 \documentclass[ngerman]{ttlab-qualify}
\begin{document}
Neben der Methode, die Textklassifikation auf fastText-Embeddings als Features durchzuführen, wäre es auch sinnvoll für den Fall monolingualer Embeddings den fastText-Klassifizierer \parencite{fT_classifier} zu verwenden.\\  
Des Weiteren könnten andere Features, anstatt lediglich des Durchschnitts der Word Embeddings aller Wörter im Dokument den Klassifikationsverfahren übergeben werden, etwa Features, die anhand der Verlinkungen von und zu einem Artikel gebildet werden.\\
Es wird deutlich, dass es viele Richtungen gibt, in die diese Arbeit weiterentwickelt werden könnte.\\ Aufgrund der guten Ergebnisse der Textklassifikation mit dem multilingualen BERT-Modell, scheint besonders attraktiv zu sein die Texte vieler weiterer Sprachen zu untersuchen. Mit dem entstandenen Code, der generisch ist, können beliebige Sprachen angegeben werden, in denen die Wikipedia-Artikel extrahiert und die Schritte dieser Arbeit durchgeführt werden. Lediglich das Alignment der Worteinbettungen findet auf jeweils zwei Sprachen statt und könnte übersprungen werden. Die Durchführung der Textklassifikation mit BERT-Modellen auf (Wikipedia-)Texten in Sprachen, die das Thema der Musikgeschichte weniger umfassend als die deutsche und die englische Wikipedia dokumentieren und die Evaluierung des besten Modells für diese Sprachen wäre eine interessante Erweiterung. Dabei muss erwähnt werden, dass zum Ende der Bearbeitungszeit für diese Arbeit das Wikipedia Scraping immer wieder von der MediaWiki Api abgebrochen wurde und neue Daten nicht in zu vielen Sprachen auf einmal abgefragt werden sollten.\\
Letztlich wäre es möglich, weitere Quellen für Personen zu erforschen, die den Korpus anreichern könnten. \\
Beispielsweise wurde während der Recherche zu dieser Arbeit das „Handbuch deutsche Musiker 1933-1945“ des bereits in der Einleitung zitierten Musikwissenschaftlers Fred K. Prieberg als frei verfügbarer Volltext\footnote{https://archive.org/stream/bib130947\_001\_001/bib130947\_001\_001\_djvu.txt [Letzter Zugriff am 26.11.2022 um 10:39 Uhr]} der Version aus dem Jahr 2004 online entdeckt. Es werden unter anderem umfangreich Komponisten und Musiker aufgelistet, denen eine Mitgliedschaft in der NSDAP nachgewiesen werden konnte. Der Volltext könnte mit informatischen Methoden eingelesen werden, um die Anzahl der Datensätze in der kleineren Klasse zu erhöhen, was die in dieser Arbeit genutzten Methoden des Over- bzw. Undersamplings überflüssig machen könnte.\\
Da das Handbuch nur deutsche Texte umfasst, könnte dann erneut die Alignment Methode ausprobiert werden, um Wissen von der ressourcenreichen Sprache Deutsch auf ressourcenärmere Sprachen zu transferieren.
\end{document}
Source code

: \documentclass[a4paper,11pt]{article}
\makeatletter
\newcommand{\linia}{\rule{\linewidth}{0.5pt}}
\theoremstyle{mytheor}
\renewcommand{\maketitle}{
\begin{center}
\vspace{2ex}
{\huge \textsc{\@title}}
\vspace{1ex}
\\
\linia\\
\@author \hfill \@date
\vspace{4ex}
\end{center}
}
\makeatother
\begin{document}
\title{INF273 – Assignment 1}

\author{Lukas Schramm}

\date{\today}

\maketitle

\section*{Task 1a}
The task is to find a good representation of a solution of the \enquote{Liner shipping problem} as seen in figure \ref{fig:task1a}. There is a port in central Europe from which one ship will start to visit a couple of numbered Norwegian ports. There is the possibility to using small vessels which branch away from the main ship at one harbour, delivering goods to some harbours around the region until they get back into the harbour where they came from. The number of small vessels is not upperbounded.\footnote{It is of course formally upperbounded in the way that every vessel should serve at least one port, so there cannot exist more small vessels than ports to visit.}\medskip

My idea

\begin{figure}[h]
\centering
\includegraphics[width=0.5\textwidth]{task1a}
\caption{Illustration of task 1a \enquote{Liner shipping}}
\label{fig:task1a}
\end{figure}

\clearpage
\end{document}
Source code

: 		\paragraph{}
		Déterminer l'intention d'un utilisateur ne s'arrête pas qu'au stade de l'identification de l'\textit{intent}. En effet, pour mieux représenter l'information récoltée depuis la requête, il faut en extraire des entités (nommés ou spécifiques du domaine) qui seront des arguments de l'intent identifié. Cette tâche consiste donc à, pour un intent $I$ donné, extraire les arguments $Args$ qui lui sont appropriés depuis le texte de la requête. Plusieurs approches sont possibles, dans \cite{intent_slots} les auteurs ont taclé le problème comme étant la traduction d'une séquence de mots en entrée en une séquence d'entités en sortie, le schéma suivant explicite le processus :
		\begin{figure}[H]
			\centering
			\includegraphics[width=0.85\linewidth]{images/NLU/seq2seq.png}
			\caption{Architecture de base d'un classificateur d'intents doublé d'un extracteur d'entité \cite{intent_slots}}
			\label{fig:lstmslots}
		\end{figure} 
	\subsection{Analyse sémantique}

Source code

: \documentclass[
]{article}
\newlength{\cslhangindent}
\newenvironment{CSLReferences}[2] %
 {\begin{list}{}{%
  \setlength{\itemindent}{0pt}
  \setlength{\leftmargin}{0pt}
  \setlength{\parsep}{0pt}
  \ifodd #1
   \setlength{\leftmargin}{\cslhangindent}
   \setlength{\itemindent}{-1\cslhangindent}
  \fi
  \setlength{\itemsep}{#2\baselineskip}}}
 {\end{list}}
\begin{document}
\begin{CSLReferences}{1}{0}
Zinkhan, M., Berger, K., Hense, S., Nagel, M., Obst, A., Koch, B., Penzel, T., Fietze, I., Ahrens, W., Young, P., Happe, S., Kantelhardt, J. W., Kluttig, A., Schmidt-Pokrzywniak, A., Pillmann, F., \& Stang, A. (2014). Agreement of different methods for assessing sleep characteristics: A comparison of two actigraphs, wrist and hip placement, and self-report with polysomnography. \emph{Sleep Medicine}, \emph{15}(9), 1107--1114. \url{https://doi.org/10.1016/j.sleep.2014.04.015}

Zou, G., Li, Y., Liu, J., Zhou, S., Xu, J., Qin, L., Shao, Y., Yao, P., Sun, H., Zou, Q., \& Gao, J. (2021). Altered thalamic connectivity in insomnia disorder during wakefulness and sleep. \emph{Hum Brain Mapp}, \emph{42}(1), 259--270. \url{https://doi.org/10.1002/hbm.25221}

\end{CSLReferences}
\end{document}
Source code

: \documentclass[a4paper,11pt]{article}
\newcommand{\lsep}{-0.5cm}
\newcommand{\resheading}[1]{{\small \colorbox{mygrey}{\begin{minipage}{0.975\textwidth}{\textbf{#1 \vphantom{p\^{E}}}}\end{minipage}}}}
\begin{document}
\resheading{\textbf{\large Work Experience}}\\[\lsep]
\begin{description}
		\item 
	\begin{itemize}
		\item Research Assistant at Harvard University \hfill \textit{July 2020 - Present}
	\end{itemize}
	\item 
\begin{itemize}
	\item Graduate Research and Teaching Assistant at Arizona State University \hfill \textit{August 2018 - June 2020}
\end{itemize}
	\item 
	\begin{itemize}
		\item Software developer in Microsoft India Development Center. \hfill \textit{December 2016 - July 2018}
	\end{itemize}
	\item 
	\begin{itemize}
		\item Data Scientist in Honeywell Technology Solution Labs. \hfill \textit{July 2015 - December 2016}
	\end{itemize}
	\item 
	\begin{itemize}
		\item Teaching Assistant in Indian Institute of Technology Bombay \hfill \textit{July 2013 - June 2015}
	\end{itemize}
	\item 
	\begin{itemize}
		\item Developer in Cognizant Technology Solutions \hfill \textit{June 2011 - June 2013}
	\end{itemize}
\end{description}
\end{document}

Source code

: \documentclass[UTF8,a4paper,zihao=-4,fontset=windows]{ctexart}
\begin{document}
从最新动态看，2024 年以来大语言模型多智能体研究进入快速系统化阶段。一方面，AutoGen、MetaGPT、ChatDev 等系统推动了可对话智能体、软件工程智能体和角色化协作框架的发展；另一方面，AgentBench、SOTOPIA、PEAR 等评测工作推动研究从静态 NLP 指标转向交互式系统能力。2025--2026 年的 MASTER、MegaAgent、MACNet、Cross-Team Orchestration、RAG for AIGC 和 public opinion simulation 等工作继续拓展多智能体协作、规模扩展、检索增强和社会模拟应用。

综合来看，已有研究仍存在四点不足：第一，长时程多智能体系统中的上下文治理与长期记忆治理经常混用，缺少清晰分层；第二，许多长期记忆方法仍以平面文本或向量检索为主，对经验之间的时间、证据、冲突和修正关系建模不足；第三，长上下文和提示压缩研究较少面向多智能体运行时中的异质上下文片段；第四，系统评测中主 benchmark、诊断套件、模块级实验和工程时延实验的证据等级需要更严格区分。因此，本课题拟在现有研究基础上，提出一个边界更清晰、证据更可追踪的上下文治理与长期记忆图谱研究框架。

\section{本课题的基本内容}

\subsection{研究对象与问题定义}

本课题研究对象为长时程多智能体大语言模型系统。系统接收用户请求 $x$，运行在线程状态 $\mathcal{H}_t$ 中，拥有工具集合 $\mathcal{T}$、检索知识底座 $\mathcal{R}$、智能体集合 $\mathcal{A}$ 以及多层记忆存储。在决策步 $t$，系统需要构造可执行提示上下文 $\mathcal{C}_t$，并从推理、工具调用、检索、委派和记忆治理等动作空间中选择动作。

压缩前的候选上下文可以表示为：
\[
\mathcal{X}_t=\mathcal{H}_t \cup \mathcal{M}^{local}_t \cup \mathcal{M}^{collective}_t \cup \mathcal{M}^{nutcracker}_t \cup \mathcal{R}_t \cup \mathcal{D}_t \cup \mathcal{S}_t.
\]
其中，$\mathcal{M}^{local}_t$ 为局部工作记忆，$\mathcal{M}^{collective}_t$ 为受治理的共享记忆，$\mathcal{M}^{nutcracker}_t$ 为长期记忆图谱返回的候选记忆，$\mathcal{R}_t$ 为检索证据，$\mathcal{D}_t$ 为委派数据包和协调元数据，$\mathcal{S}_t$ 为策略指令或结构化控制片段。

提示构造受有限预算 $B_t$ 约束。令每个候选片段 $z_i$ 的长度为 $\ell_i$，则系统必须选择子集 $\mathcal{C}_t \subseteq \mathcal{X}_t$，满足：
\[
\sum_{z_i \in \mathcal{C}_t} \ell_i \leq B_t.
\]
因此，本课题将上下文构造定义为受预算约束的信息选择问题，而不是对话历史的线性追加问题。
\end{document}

──────

All lines from the beginning of the listing through the one with "Letztlich wäre es" are to be restated word for word, and only those.

 \documentclass[ngerman]{ttlab-qualify}
\begin{document}
Neben der Methode, die Textklassifikation auf fastText-Embeddings als Features durchzuführen, wäre es auch sinnvoll für den Fall monolingualer Embeddings den fastText-Klassifizierer \parencite{fT_classifier} zu verwenden.\\  
Des Weiteren könnten andere Features, anstatt lediglich des Durchschnitts der Word Embeddings aller Wörter im Dokument den Klassifikationsverfahren übergeben werden, etwa Features, die anhand der Verlinkungen von und zu einem Artikel gebildet werden.\\
Es wird deutlich, dass es viele Richtungen gibt, in die diese Arbeit weiterentwickelt werden könnte.\\ Aufgrund der guten Ergebnisse der Textklassifikation mit dem multilingualen BERT-Modell, scheint besonders attraktiv zu sein die Texte vieler weiterer Sprachen zu untersuchen. Mit dem entstandenen Code, der generisch ist, können beliebige Sprachen angegeben werden, in denen die Wikipedia-Artikel extrahiert und die Schritte dieser Arbeit durchgeführt werden. Lediglich das Alignment der Worteinbettungen findet auf jeweils zwei Sprachen statt und könnte übersprungen werden. Die Durchführung der Textklassifikation mit BERT-Modellen auf (Wikipedia-)Texten in Sprachen, die das Thema der Musikgeschichte weniger umfassend als die deutsche und die englische Wikipedia dokumentieren und die Evaluierung des besten Modells für diese Sprachen wäre eine interessante Erweiterung. Dabei muss erwähnt werden, dass zum Ende der Bearbeitungszeit für diese Arbeit das Wikipedia Scraping immer wieder von der MediaWiki Api abgebrochen wurde und neue Daten nicht in zu vielen Sprachen auf einmal abgefragt werden sollten.\\
Letztlich wäre es möglich, weitere Quellen für Personen zu erforschen, die den Korpus anreichern könnten. \\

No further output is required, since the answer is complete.